Gen Andres Pico

Senator Andres Pico sponsored the Pico Act, which would separate California in two at the 36th parallel.

On February 2, 1848, only nine days after James Marshall discovered gold in the American River east of what is now the city of Sacramento, the United States gained possession of 525,000 square miles that included what would become the states of Texas, California, Nevada, Utah, New Mexico and Arizona, plus parts of Colorado and Wyoming. The two-year war with Mexico ended with the signing of the Treaty of Guadalupe Hidalgo, giving the United States possession of land that Mexico had claimed when it won independence from Spain in 1821, following 300 years under Spanish rule.

In northern California, the Gold Rush would bring an estimated 300,000 people from all over the world. The acquisition of California by the United States was so new, and the land so far away, there was no time to create a territory or any government structure. Their were no official laws, and chaos ensued.

Taking the initiative, General Bennett Riley, who had been commander of the Military Department in Upper California, exercised the duties of Provincial Governor. He called for a convention to create a state constitution to determine how the people of California would be governed.

The delegates met in Monterey from Sept 10 to Oct. 13, 1849. The representatives from the south included Californios (Mexicans who settled in California like Gen. Andres Pico), and immigrants from the southern United States. Both groups were adamantly opposed to becoming part of a state. Their argument was that the sparsely populated southern ranchers, with fewer representatives, would be under the political control of the north, and that the landholders in the south would bear the expenses of a state because the miners and leaseholders in the north had nothing to tax.

Several attempts were made to create a territory south of different east-west lines, but none were adopted.

The delegates approved the proposed state constitution on October 10-11. Voters ratified the constitution the next month, with a majority of 12,061 to 811. The first legislature met in San Jose on Dec. 15, 1849, and petitioned Congress to admit California to the Union. California was admitted to the Union on Sept. 9, 1850.

Five years later, in 1855, the California State Assembly passed a plan to split the state in three parts. This bill died in the Senate as a dominant number of members considered it low priority.

In 1859 the legislature and Governor John B. Weller approved the Pico Act, sponsored by Senator Andrés Pico, from Southern California. The bill separated the state south of the 36th parallel, to be called the Territory of Colorado. The northern section would remain a state. It was approved by a vast majority by voters in the proposed southern territory, and sent to Washington, D.C. The secession crisis and Civil War interfered with it ever coming to a vote.

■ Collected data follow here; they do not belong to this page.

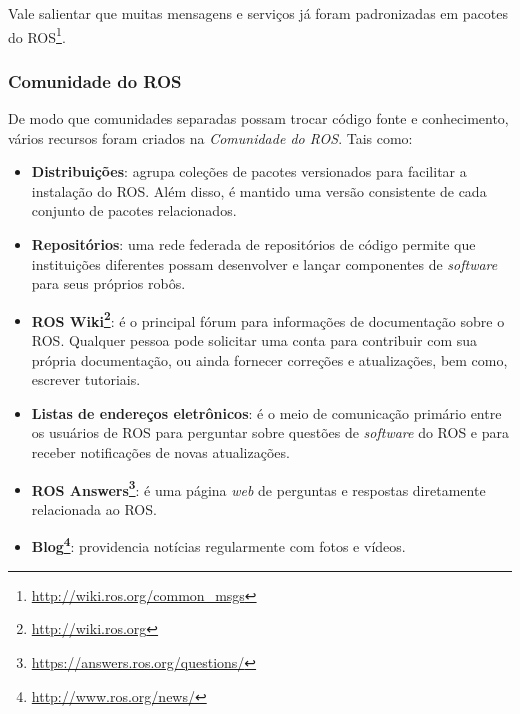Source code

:                 Vale salientar que muitas mensagens e serviços já foram padronizadas em pacotes do ROS\footnote{\url{http://wiki.ros.org/common_msgs}}.
            
            \subsubsection{Comunidade do ROS} \label{subsubsec:ros_comunidade}
                De modo que comunidades separadas possam trocar código fonte e conhecimento, vários recursos foram criados na \textit{Comunidade do ROS}. Tais como:
                
                \begin{itemize}
                    \item \textbf{Distribuições}: agrupa coleções de pacotes versionados para facilitar a instalação do ROS. Além disso, é mantido uma versão consistente de cada conjunto de pacotes relacionados.
                    
                    \item \textbf{Repositórios}: uma rede federada de repositórios de código permite que instituições diferentes possam desenvolver e lançar componentes de \textit{software} para seus próprios robôs.
                    
                    \item \textbf{ROS Wiki\footnote{\url{http://wiki.ros.org}}}: é o principal fórum para informações de documentação sobre o ROS. Qualquer pessoa pode solicitar uma conta para contribuir com sua própria documentação, ou ainda fornecer correções e atualizações, bem como, escrever tutoriais.
                    
                    \item \textbf{Listas de endereços eletrônicos}: é o meio de comunicação primário entre os usuários de ROS para perguntar sobre questões de \textit{software} do ROS e para receber notificações de novas atualizações.
                    
                    \item \textbf{ROS Answers\footnote{\url{https://answers.ros.org/questions/}}}: é uma página \textit{web} de perguntas e respostas diretamente relacionada ao ROS.
                    
                    \item \textbf{Blog\footnote{\url{http://www.ros.org/news/}}}: providencia notícias regularmente com fotos e vídeos.
                \end{itemize}
            
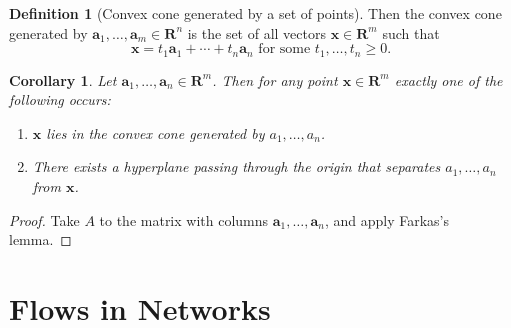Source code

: \documentclass{amsbook}
\newcommand{\xx}{\mathbf x}
\renewcommand{\aa}{\mathbf a}
\newcommand{\RR}{\mathbf R}
\newtheorem{corollary}[theorem]{Corollary}
\theoremstyle{definition}
\newtheorem{definition}[theorem]{Definition}
\theoremstyle{remark}
\begin{document}
\begin{definition}
  [Convex cone generated by a set of points]
  Then the convex cone generated by $\aa_1,\dotsc,\aa_m\in \RR^n$ is the set of all vectors $\xx\in \RR^m$ such that
  \begin{displaymath}
    \xx = t_1\aa_1+\dotsb+t_n\aa_n \text{ for some }t_1,\dotsc,t_n\geq 0.
  \end{displaymath}
\end{definition}
\begin{corollary}
  Let $\aa_1,\dotsc,\aa_n\in \RR^m$.
  Then for any point $\xx\in \RR^m$ exactly one of the following occurs:
  \begin{enumerate}
  \item \label{item:3}
    $\xx$ lies in the convex cone generated by $a_1,\dotsc,a_n$.
  \item \label{item:4}
    There exists a hyperplane passing through the origin that separates $a_1,\dotsc,a_n$ from $\xx$.
  \end{enumerate}
\end{corollary}
\begin{proof}
  Take $A$ to the matrix with columns $\aa_1,\dotsc,\aa_n$, and apply Farkas's lemma.
\end{proof}
\chapter{Flows in Networks}
\label{cha:flows-networks}
\end{document}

Since then, several attempts have been initiated to break off or separate California into different pieces, but so far it remains as it began in 1850.

Photo courtesy LAist.com.

Andrés Pico was born in San Diego, Alta California, in 1810. He became a successful rancher, fought in the Mexican–American War, and negotiated promises of post-war protections for Californios in the 1847 Treaty of Cahuenga. After California became one of the United States, Pico was elected to the state Assembly and then Senate, where he served from 1860-1876.